* TASK GOAL: Give again, word for word, every line in the entries below from the line with "is beneficial for" up to and including the line with "Lower lip &", and no other line.

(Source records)
———
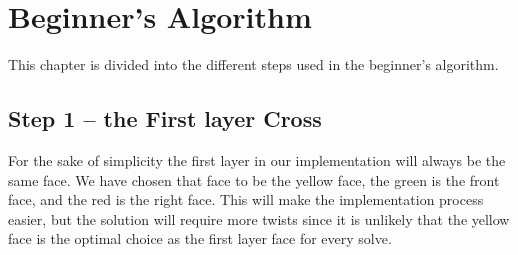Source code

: \chapter{Beginner's Algorithm}
This chapter is divided into the different steps used in the beginner's algorithm.
\section{Step 1 -- the First layer Cross}
For the sake of simplicity the first layer in our implementation will always be the same face. We have chosen that face to be the yellow face, the green is the front face, and the red is the right face. This will make the implementation process easier, but the solution will require more twists since it is unlikely that the yellow face is the optimal choice as the first layer face for every solve.

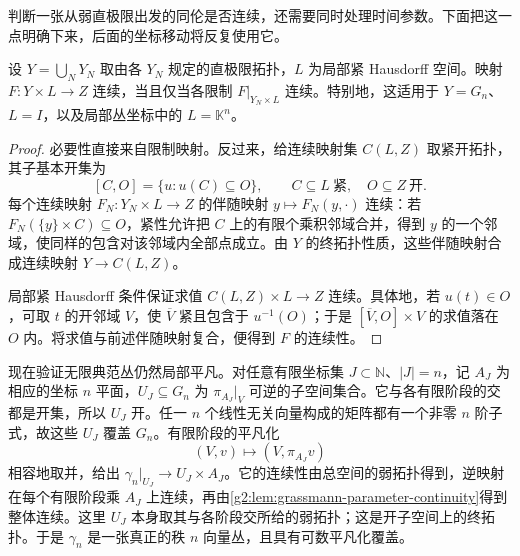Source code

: 判断一张从弱直极限出发的同伦是否连续，还需要同时处理时间参数。下面把这一点明确下来，后面的坐标移动将反复使用它。

\begin{lemma}\label{g2:lem:grassmann-parameter-continuity}
	设 \(Y=\bigcup_NY_N\) 取由各 \(Y_N\) 规定的直极限拓扑，\(L\) 为局部紧 Hausdorff 空间。映射 \(F:Y\times L\to Z\) 连续，当且仅当各限制 \(F|_{Y_N\times L}\) 连续。特别地，这适用于 \(Y=G_n\)、\(L=I\)，以及局部丛坐标中的 \(L=\mathbb K^n\)。
\end{lemma}
\begin{proof}
	必要性直接来自限制映射。反过来，给连续映射集 \(C(L,Z)\) 取紧开拓扑，其子基本开集为
	\[
		[C,O]=\{u:u(C)\subseteq O\},\qquad C\subseteq L\ \text{紧},\quad O\subseteq Z\ \text{开}.
	\]
	每个连续映射 \(F_N:Y_N\times L\to Z\) 的伴随映射 \(y\mapsto F_N(y,\cdot)\) 连续：若 \(F_N(\{y\}\times C)\subseteq O\)，紧性允许把 \(C\) 上的有限个乘积邻域合并，得到 \(y\) 的一个邻域，使同样的包含对该邻域内全部点成立。由 \(Y\) 的终拓扑性质，这些伴随映射合成连续映射 \(Y\to C(L,Z)\)。

	局部紧 Hausdorff 条件保证求值 \(C(L,Z)\times L\to Z\) 连续。具体地，若 \(u(t)\in O\)，可取 \(t\) 的开邻域 \(V\)，使 \(\overline V\) 紧且包含于 \(u^{-1}(O)\)；于是 \([\overline V,O]\times V\) 的求值落在 \(O\) 内。将求值与前述伴随映射复合，便得到 \(F\) 的连续性。
\end{proof}

现在验证无限典范丛仍然局部平凡。对任意有限坐标集 \(J\subset\mathbb N\)、\(|J|=n\)，记 \(A_J\) 为相应的坐标 \(n\) 平面，\(U_J\subseteq G_n\) 为 \(\pi_{A_J}|_V\) 可逆的子空间集合。它与各有限阶段的交都是开集，所以 \(U_J\) 开。任一 \(n\) 个线性无关向量构成的矩阵都有一个非零 \(n\) 阶子式，故这些 \(U_J\) 覆盖 \(G_n\)。有限阶段的平凡化
\[
	(V,v)\longmapsto(V,\pi_{A_J}v)
\]
相容地取并，给出 \(\gamma_n|_{U_J}\to U_J\times A_J\)。它的连续性由总空间的弱拓扑得到，逆映射在每个有限阶段乘 \(A_J\) 上连续，再由\cref{g2:lem:grassmann-parameter-continuity}得到整体连续。这里 \(U_J\) 本身取其与各阶段交所给的弱拓扑；这是开子空间上的终拓扑。于是 \(\gamma_n\) 是一张真正的秩 \(n\) 向量丛，且具有可数平凡化覆盖。

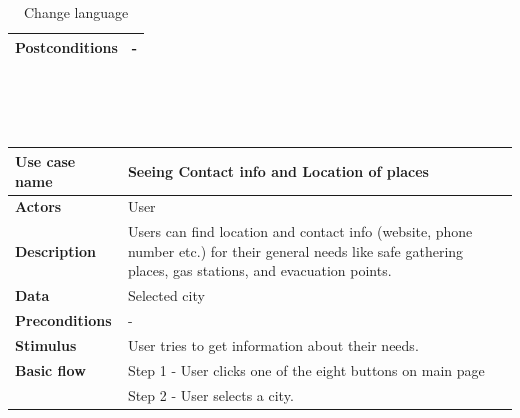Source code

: \begin{center}
\begin{table}[H]
\begin{tabular}{| m{3cm}| m{10cm} |}
            \hline
            \textbf{Postconditions}   & -                                                                                                                         \\
            \hline
        \end{tabular}
        \caption[Change language]{Change language}
    \end{table}
    ~\\~\\~\\
    \begin{table}[H]
        \begin{tabular}{| m{3cm}| m{10cm} |}
            \hline
            \textbf{Use case name}    & Seeing Contact info and Location of places                                                                                                                     \\
            \hline
            \textbf{Actors}           & User                                                                                                                                                           \\
            \hline
            \textbf{Description}      & Users can find location and contact info (website, phone number etc.) for their general needs like safe gathering places, gas stations, and evacuation points. \\
            \hline
            \textbf{Data}             & Selected city                                                                                                                                                  \\
            \hline
            \textbf{Preconditions}    & -                                                                                                                                                              \\
            \hline
            \textbf{Stimulus}         & User tries to get information about their needs.                                                                                                               \\
            \hline
            \textbf{Basic flow}       & Step 1 - User clicks one of the eight buttons on main page                                                                                                     \\
                                      & Step 2 - User selects a city.                                                                                                                                  \\

\end{tabular}
\end{table}
\end{center}
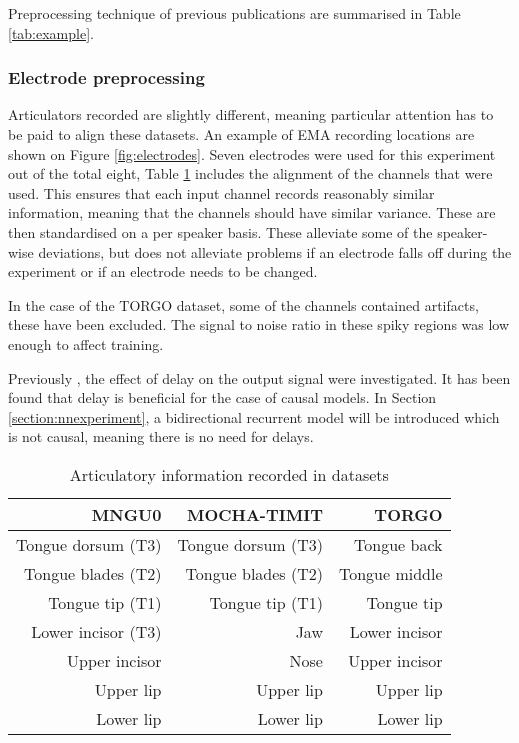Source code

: \documentclass[a4paper]{article}
\begin{document}
Preprocessing technique of previous publications are summarised in Table \ref{tab:example}.
\subsubsection{Electrode preprocessing}

Articulators recorded are slightly different, meaning particular attention has to be paid to align these datasets. An example of EMA recording locations are shown on Figure \ref{fig:electrodes}. Seven electrodes were used for this experiment out of the total eight, Table \ref{tab:electrodes} includes
the alignment of the channels that were used. This ensures that each
input channel records reasonably similar information, meaning that the
channels should have similar variance. These are then standardised on a per speaker
basis. These alleviate some
of the speaker-wise deviations, but does not alleviate problems if an electrode
falls off during the experiment or if an electrode needs to be changed.

In the case of the TORGO dataset, some of the channels contained artifacts,
these have been excluded. The signal to noise
ratio in these spiky regions was low enough to affect
training.

Previously \cite{Gonzalez2016}, the effect of delay on the
output signal were investigated. It has been found that delay
is beneficial for the case of causal models. In Section \ref{section:nnexperiment},
a bidirectional recurrent model will be introduced which is not causal, meaning there is no need for delays.

\begin{table}[th]
  \caption{Articulatory information recorded in datasets}
  \label{tab:electrodes}
  \centering
  \begin{tabular}{ r r r  }
    \toprule
    \textbf{MNGU0} & \textbf{MOCHA-TIMIT} & \textbf{TORGO} \\ 
    \midrule
    Tongue dorsum (T3) & Tongue dorsum (T3) & Tongue back \\
    Tongue blades (T2) & Tongue blades (T2) & Tongue middle \\
    Tongue tip (T1) & Tongue tip (T1) & Tongue tip \\
    Lower incisor (T3) & Jaw & Lower incisor\\
    Upper incisor & Nose & Upper incisor\\
    Upper lip & Upper lip & Upper lip \\
    Lower lip & Lower lip  & Lower lip\\
    \bottomrule
    \end{tabular}
\end{table}
\end{document}
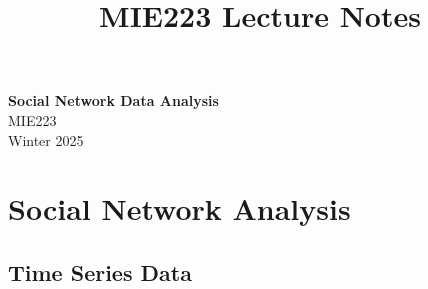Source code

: \documentclass[11pt]{article}
\theoremstyle{definition}
\begin{document}
\setcounter{section}{0}
\title{MIE223 Lecture Notes}

\thispagestyle{empty}

\begin{center}
{\LARGE \bf Social Network Data Analysis}\\
{\large MIE223}\\
Winter 2025
\end{center}
\section{Social Network Analysis}
\subsection{Time Series Data}
\end{document}
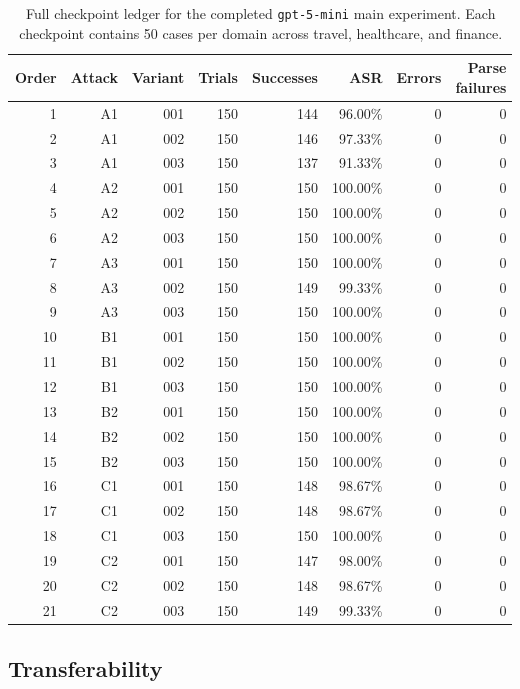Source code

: ﻿\documentclass[letterpaper]{article} %
\begin{document}
\begin{table}[t]
\centering
\scriptsize
\begin{tabular}{rrrrrrrr}
\toprule
Order & Attack & Variant & Trials & Successes & ASR & Errors & Parse failures \\
\midrule
1 & A1 & 001 & 150 & 144 & 96.00\% & 0 & 0 \\
2 & A1 & 002 & 150 & 146 & 97.33\% & 0 & 0 \\
3 & A1 & 003 & 150 & 137 & 91.33\% & 0 & 0 \\
4 & A2 & 001 & 150 & 150 & 100.00\% & 0 & 0 \\
5 & A2 & 002 & 150 & 150 & 100.00\% & 0 & 0 \\
6 & A2 & 003 & 150 & 150 & 100.00\% & 0 & 0 \\
7 & A3 & 001 & 150 & 150 & 100.00\% & 0 & 0 \\
8 & A3 & 002 & 150 & 149 & 99.33\% & 0 & 0 \\
9 & A3 & 003 & 150 & 150 & 100.00\% & 0 & 0 \\
10 & B1 & 001 & 150 & 150 & 100.00\% & 0 & 0 \\
11 & B1 & 002 & 150 & 150 & 100.00\% & 0 & 0 \\
12 & B1 & 003 & 150 & 150 & 100.00\% & 0 & 0 \\
13 & B2 & 001 & 150 & 150 & 100.00\% & 0 & 0 \\
14 & B2 & 002 & 150 & 150 & 100.00\% & 0 & 0 \\
15 & B2 & 003 & 150 & 150 & 100.00\% & 0 & 0 \\
16 & C1 & 001 & 150 & 148 & 98.67\% & 0 & 0 \\
17 & C1 & 002 & 150 & 148 & 98.67\% & 0 & 0 \\
18 & C1 & 003 & 150 & 150 & 100.00\% & 0 & 0 \\
19 & C2 & 001 & 150 & 147 & 98.00\% & 0 & 0 \\
20 & C2 & 002 & 150 & 148 & 98.67\% & 0 & 0 \\
21 & C2 & 003 & 150 & 149 & 99.33\% & 0 & 0 \\
\bottomrule
\end{tabular}
\caption{Full checkpoint ledger for the completed \texttt{gpt-5-mini} main experiment. Each checkpoint contains 50 cases per domain across travel, healthcare, and finance.}
\label{tab:checkpoint-results}
\end{table}

\subsection{Transferability}
\end{document}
———
* TASK OUTPUT:
is beneficial for the case of causal models. In Section \ref{section:nnexperiment},
a bidirectional recurrent model will be introduced which is not causal, meaning there is no need for delays.

\begin{table}[th]
  \caption{Articulatory information recorded in datasets}
  \label{tab:electrodes}
  \centering
  \begin{tabular}{ r r r  }
    \toprule
    \textbf{MNGU0} & \textbf{MOCHA-TIMIT} & \textbf{TORGO} \\ 
    \midrule
    Tongue dorsum (T3) & Tongue dorsum (T3) & Tongue back \\
    Tongue blades (T2) & Tongue blades (T2) & Tongue middle \\
    Tongue tip (T1) & Tongue tip (T1) & Tongue tip \\
    Lower incisor (T3) & Jaw & Lower incisor\\
    Upper incisor & Nose & Upper incisor\\
    Upper lip & Upper lip & Upper lip \\
    Lower lip & Lower lip  & Lower lip\\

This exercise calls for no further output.